--- Data shown ---

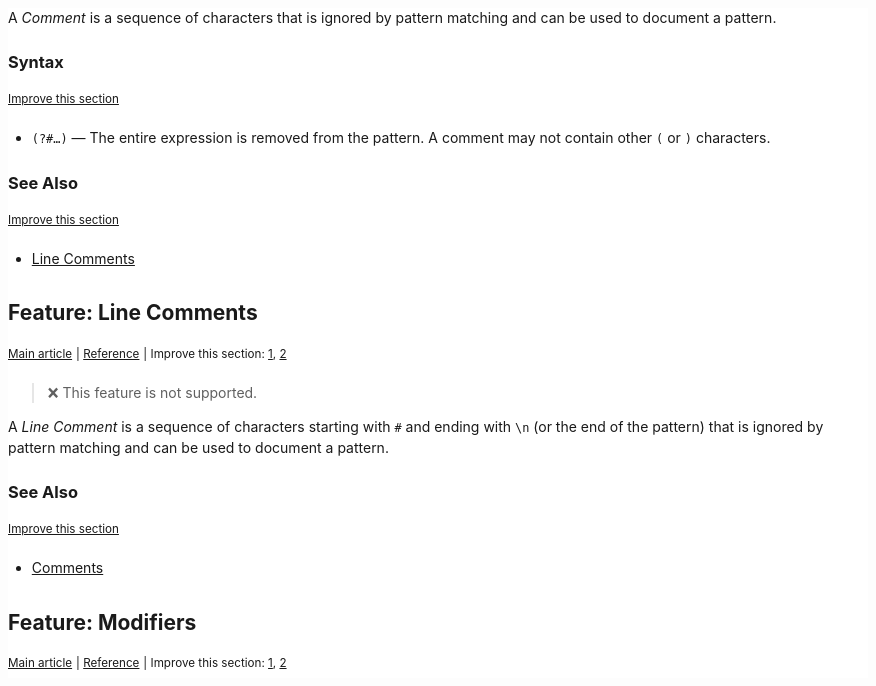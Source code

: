 





A <dfn>Comment</dfn> is a sequence of characters that is ignored by pattern matching and can be used to document a pattern.

### Syntax
<sup>[Improve this section](https://github.com/rbuckton/regexp-features/edit/main/src/src/features/comments/comments.md "source for: syntax")</sup>


- `(?#…)` &mdash; The entire expression is removed from the pattern. A comment may not contain other `(` or `)` characters.

### See Also
<sup>[Improve this section](https://github.com/rbuckton/regexp-features/edit/main/src/src/features/comments/comments.md "source for: see_also")</sup>


- [Line Comments]

## Feature: Line Comments
<sup>[Main article][article:Line Comments]</sup>
<sup> \| </sup>
<sup>[Reference][reference:Line Comments]</sup>
<sup> \| </sup>
<sup>Improve this section: [1](https://github.com/rbuckton/regexp-features/edit/main/src/src/features/comments/line-comments.md "source for: name, description"), [2](https://github.com/rbuckton/regexp-features/edit/main/src/src/engines/oniguruma/features/line-comments.md "source for: supported")</sup>




> ❌ This feature is not supported.

A <dfn>Line Comment</dfn> is a sequence of characters starting with `#` and ending with `\n` (or the end of the pattern) that is ignored by pattern matching and can be used to document a pattern.

### See Also
<sup>[Improve this section](https://github.com/rbuckton/regexp-features/edit/main/src/src/features/comments/line-comments.md "source for: see_also")</sup>


- [Comments]

## Feature: Modifiers
<sup>[Main article][article:Modifiers]</sup>
<sup> \| </sup>
<sup>[Reference][reference:Modifiers]</sup>
<sup> \| </sup>
<sup>Improve this section: [1](https://github.com/rbuckton/regexp-features/edit/main/src/src/features/flags-and-modifiers/modifiers.md "source for: name, description"), [2](https://github.com/rbuckton/regexp-features/edit/main/src/src/engines/oniguruma/features/modifiers.md "source for: reference, supported")</sup>


[new engine]: https://github.com/rbuckton/regexp-features/blob/main/CONTRIBUTING.md#adding-new-engines
[new feature]: https://github.com/rbuckton/regexp-features/blob/main/CONTRIBUTING.md#adding-new-features
[new language]: https://github.com/rbuckton/regexp-features/blob/main/CONTRIBUTING.md#adding-new-languages
[Flags]: #feature-flags
[Flag]: #feature-flags
[RegExp Flags]: #feature-flags
[RegExp Flag]: #feature-flags
[Anchors]: #feature-anchors
[Anchor]: #feature-anchors
[Buffer Boundaries]: #feature-buffer-boundaries
[Buffer Boundary]: #feature-buffer-boundaries
[Word Boundaries]: #feature-word-boundaries
[Word Boundary]: #feature-word-boundaries
[Text Segment Boundaries]: #feature-text-segment-boundaries
[Text Segment Boundary]: #feature-text-segment-boundaries
[Continuation Escape]: #feature-continuation-escape
[Alternatives]: #feature-alternatives
[Alternative]: #feature-alternatives
[Wildcard]: #feature-wildcard
[Wildcards]: #feature-wildcard
[Character Classes]: #feature-character-classes
[Character Class]: #feature-character-classes
[Posix Character Classes]: #feature-posix-character-classes
[Posix Character Class]: #feature-posix-character-classes
[Negated Posix Character Classes]: #feature-negated-posix-character-classes
[Negated Posix Character Class]: #feature-negated-posix-character-classes
[Collating Elements]: #feature-collating-elements
[Collating Element]: #feature-collating-elements
[Equivalence Classes]: #feature-equivalence-classes
[Equivalence Class]: #feature-equivalence-classes
[Character Class Escapes]: #feature-character-class-escapes
[Character Class Escape]: #feature-character-class-escapes
[Line Endings Escape]: #feature-line-endings-escape
[Character Property Escapes]: #feature-character-property-escapes
[Character Property Escape]: #feature-character-property-escapes
[Character Class Nested Set]: #feature-character-class-nested-set
[Character Class Nested Sets]: #feature-character-class-nested-set
[Character Class Intersection]: #feature-character-class-intersection
[Character Class Intersections]: #feature-character-class-intersection
[Character Class Subtraction]: #feature-character-class-subtraction
[Quoted Characters]: #feature-quoted-characters
[Quantifiers]: #feature-quantifiers
[Quantifier]: #feature-quantifiers
[Lazy Quantifiers]: #feature-lazy-quantifiers
[Lazy Quantifier]: #feature-lazy-quantifiers
[Possessive Quantifiers]: #feature-possessive-quantifiers
[Possessive Quantifier]: #feature-possessive-quantifiers
[Capturing Groups]: #feature-capturing-groups
[Capturing Group]: #feature-capturing-groups
[Capture Groups]: #feature-capturing-groups
[Capture Group]: #feature-capturing-groups
[Named Capturing Groups]: #feature-named-capturing-groups
[Named Capturing Group]: #feature-named-capturing-groups
[Named Capture Groups]: #feature-named-capturing-groups
[Named Capture Group]: #feature-named-capturing-groups
[Non-Capturing Groups]: #feature-non-capturing-groups
[Non-Capturing group]: #feature-non-capturing-groups
[Backreferences]: #feature-backreferences
[Backreference]: #feature-backreferences
[Comments]: #feature-comments
[Comment]: #feature-comments
[Line Comments]: #feature-line-comments
[Line Comment]: #feature-line-comments
[x-mode Comments]: #feature-line-comments
[x-mode Comment]: #feature-line-comments
[Modifiers]: #feature-modifiers
[Modifier]: #feature-modifiers
[Branch Reset]: #feature-branch-reset
[Lookahead]: #feature-lookahead
[Lookbehind]: #feature-lookbehind
[Non-Backtracking Expressions]: #feature-non-backtracking-expressions
[Non-Backtracking Expression]: #feature-non-backtracking-expressions
[Recursion]: #feature-recursion
[Recursive Expression]: #feature-recursion
[Conditional Expressions]: #feature-conditional-expressions
[Conditional Expression]: #feature-conditional-expressions
[Subroutines]: #feature-subroutines
[Subroutine]: #feature-subroutines
[Callouts]: #feature-callouts
[Callout]: #feature-callouts
[article:Anchors]: ../features/anchors.md
[article:Buffer Boundaries]: ../features/buffer-boundaries.md
[article:Word Boundaries]: ../features/word-boundaries.md
[article:Text Segment Boundaries]: ../features/text-segment-boundaries.md
[article:Continuation Escape]: ../features/continuation-escape.md
[article:Alternatives]: ../features/alternatives.md
[article:Wildcard]: ../features/wildcard.md
[article:Character Classes]: ../features/character-classes.md
[article:Posix Character Classes]: ../features/posix-character-classes.md
[article:Negated Posix Character Classes]: ../features/negated-posix-character-classes.md
[article:Collating Elements]: ../features/collating-elements.md
[article:Equivalence Classes]: ../features/equivalence-classes.md
[article:Character Class Escapes]: ../features/character-class-escapes.md
[article:Line Endings Escape]: ../features/line-endings-escape.md
[article:Character Property Escapes]: ../features/character-property-escapes.md
[article:Character Class Nested Set]: ../features/character-class-nested-set.md
[article:Character Class Intersection]: ../features/character-class-intersection.md
[article:Character Class Subtraction]: ../features/character-class-subtraction.md
[article:Quoted Characters]: ../features/quoted-characters.md
[article:Quantifiers]: ../features/quantifiers.md
[article:Lazy Quantifiers]: ../features/lazy-quantifiers.md
[article:Possessive Quantifiers]: ../features/possessive-quantifiers.md
[article:Capturing Groups]: ../features/capturing-groups.md
[article:Named Capturing Groups]: ../features/named-capturing-groups.md
[article:Non-Capturing Groups]: ../features/non-capturing-groups.md
[article:Backreferences]: ../features/backreferences.md
[article:Comments]: ../features/comments.md
[article:Line Comments]: ../features/line-comments.md
[article:Modifiers]: ../features/modifiers.md
[article:Branch Reset]: ../features/branch-reset.md
[article:Lookahead]: ../features/lookahead.md
[article:Lookbehind]: ../features/lookbehind.md
[article:Non-Backtracking Expressions]: ../features/non-backtracking-expressions.md
[article:Recursion]: ../features/recursion.md
[article:Conditional Expressions]: ../features/conditional-expressions.md
[article:Subroutines]: ../features/subroutines.md
[article:Callouts]: ../features/callouts.md
[article:Flags]: ../features/flags.md
[Reference]: https://github.com/kkos/oniguruma
[reference:Flags]: https://github.com/kkos/oniguruma/blob/0bbd64dbfb7cd23646cc798470daa5223964cf5b/doc/RE#L265-L289
[reference:Anchors]: https://github.com/kkos/oniguruma/blob/0bbd64dbfb7cd23646cc798470daa5223964cf5b/doc/RE#L172
[reference:Buffer Boundaries]: https://github.com/kkos/oniguruma/blob/0bbd64dbfb7cd23646cc798470daa5223964cf5b/doc/RE#L179-L181
[reference:Word Boundaries]: https://github.com/kkos/oniguruma/blob/0bbd64dbfb7cd23646cc798470daa5223964cf5b/doc/RE#L176-L177
[reference:Text Segment Boundaries]: https://github.com/kkos/oniguruma/blob/0bbd64dbfb7cd23646cc798470daa5223964cf5b/doc/RE#L186-L201
[reference:Continuation Escape]: https://github.com/kkos/oniguruma/blob/0bbd64dbfb7cd23646cc798470daa5223964cf5b/doc/RE#L182
[reference:Alternatives]: https://github.com/kkos/oniguruma/blob/0bbd64dbfb7cd23646cc798470daa5223964cf5b/doc/RE#L9
[reference:Wildcard]: https://github.com/kkos/oniguruma/blob/0bbd64dbfb7cd23646cc798470daa5223964cf5b/doc/RE#L48
[reference:Character Classes]: https://github.com/kkos/oniguruma/blob/0bbd64dbfb7cd23646cc798470daa5223964cf5b/doc/RE#L205
[reference:Posix Character Classes]: https://github.com/kkos/oniguruma/blob/0bbd64dbfb7cd23646cc798470daa5223964cf5b/doc/RE#L218
[reference:Negated Posix Character Classes]: https://github.com/kkos/oniguruma/blob/0bbd64dbfb7cd23646cc798470daa5223964cf5b/doc/RE#L218
[reference:Collating Elements]: #not-supported-features
[reference:Equivalence Classes]: #not-supported-features
[reference:Character Class Escapes]: https://github.com/kkos/oniguruma/blob/0bbd64dbfb7cd23646cc798470daa5223964cf5b/doc/RE#L50-L91
[reference:Line Endings Escape]: https://github.com/kkos/oniguruma/blob/0bbd64dbfb7cd23646cc798470daa5223964cf5b/doc/RE#L83-L87
[reference:Character Property Escapes]: https://github.com/kkos/oniguruma/blob/0bbd64dbfb7cd23646cc798470daa5223964cf5b/doc/RE#L112
[reference:Character Class Nested Set]: https://github.com/kkos/oniguruma/blob/0bbd64dbfb7cd23646cc798470daa5223964cf5b/doc/RE#L210
[reference:Character Class Intersection]: https://github.com/kkos/oniguruma/blob/0bbd64dbfb7cd23646cc798470daa5223964cf5b/doc/RE#L210
[reference:Character Class Subtraction]: https://github.com/kkos/oniguruma/blob/0bbd64dbfb7cd23646cc798470daa5223964cf5b/doc/RE#L210-L212
[reference:Quoted Characters]: #not-supported-features
[reference:Quantifiers]: https://github.com/kkos/oniguruma/blob/0bbd64dbfb7cd23646cc798470daa5223964cf5b/doc/RE#L132
[reference:Lazy Quantifiers]: https://github.com/kkos/oniguruma/blob/0bbd64dbfb7cd23646cc798470daa5223964cf5b/doc/RE#L145
[reference:Possessive Quantifiers]: https://github.com/kkos/oniguruma/blob/0bbd64dbfb7cd23646cc798470daa5223964cf5b/doc/RE#L159
[reference:Capturing Groups]: https://github.com/kkos/oniguruma/blob/0bbd64dbfb7cd23646cc798470daa5223964cf5b/doc/RE#L293
[reference:Named Capturing Groups]: https://github.com/kkos/oniguruma/blob/0bbd64dbfb7cd23646cc798470daa5223964cf5b/doc/RE#L312
[reference:Non-Capturing Groups]: https://github.com/kkos/oniguruma/blob/0bbd64dbfb7cd23646cc798470daa5223964cf5b/doc/RE#L292
[reference:Backreferences]: https://github.com/kkos/oniguruma/blob/0bbd64dbfb7cd23646cc798470daa5223964cf5b/doc/RE#L398
[reference:Comments]: https://github.com/kkos/oniguruma/blob/0bbd64dbfb7cd23646cc798470daa5223964cf5b/doc/RE#L263
[reference:Line Comments]: #not-supported-features
[reference:Modifiers]: https://github.com/kkos/oniguruma/blob/0bbd64dbfb7cd23646cc798470daa5223964cf5b/doc/RE#L265-L289
[reference:Branch Reset]: #not-supported-features
[reference:Lookahead]: https://github.com/kkos/oniguruma/blob/0bbd64dbfb7cd23646cc798470daa5223964cf5b/doc/RE#L295-L296
[reference:Lookbehind]: https://github.com/kkos/oniguruma/blob/0bbd64dbfb7cd23646cc798470daa5223964cf5b/doc/RE#L298-L299
[reference:Non-Backtracking Expressions]: https://github.com/kkos/oniguruma/blob/0bbd64dbfb7cd23646cc798470daa5223964cf5b/doc/RE#L309-L310
[reference:Recursion]: https://github.com/kkos/oniguruma/blob/0bbd64dbfb7cd23646cc798470daa5223964cf5b/doc/RE#L418
[reference:Conditional Expressions]: https://github.com/kkos/oniguruma/blob/0bbd64dbfb7cd23646cc798470daa5223964cf5b/doc/RE#L379
[reference:Subroutines]: https://github.com/kkos/oniguruma/blob/0bbd64dbfb7cd23646cc798470daa5223964cf5b/doc/RE#L451
[reference:Callouts]: https://github.com/kkos/oniguruma/blob/0bbd64dbfb7cd23646cc798470daa5223964cf5b/doc/RE#L322
[C++]: ../languages/cpp.md
[C#]: ../languages/csharp.md
[D]: ../languages/d.md
[ECMAScript]: ../languages/ecmascript.md
[F#]: ../languages/fsharp.md
[Haskell]: ../languages/haskell.md
[Java]: ../languages/java.md
[Julia]: ../languages/julia.md
[Lua]: ../languages/lua.md
[Object Pascal]: ../languages/object-pascal.md
[Perl]: ../languages/perl.md
[Python]: ../languages/python.md
[Ruby]: ../languages/ruby.md
[Rust]: ../languages/rust.md
[Tcl]: ../languages/tcl.md
[VB.net]: ../languages/vbnet.md
[C]: ../languages/c.md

---

## Exercise aim
Your answer should be the exact lines above from the one with "[Non-Capturing group]: #feature-non-capturing-groups" through the one with "[Branch Reset]: #feature-branch-reset", both included, and nothing besides.

## Solution
[Non-Capturing group]: #feature-non-capturing-groups
[Backreferences]: #feature-backreferences
[Backreference]: #feature-backreferences
[Comments]: #feature-comments
[Comment]: #feature-comments
[Line Comments]: #feature-line-comments
[Line Comment]: #feature-line-comments
[x-mode Comments]: #feature-line-comments
[x-mode Comment]: #feature-line-comments
[Modifiers]: #feature-modifiers
[Modifier]: #feature-modifiers
[Branch Reset]: #feature-branch-reset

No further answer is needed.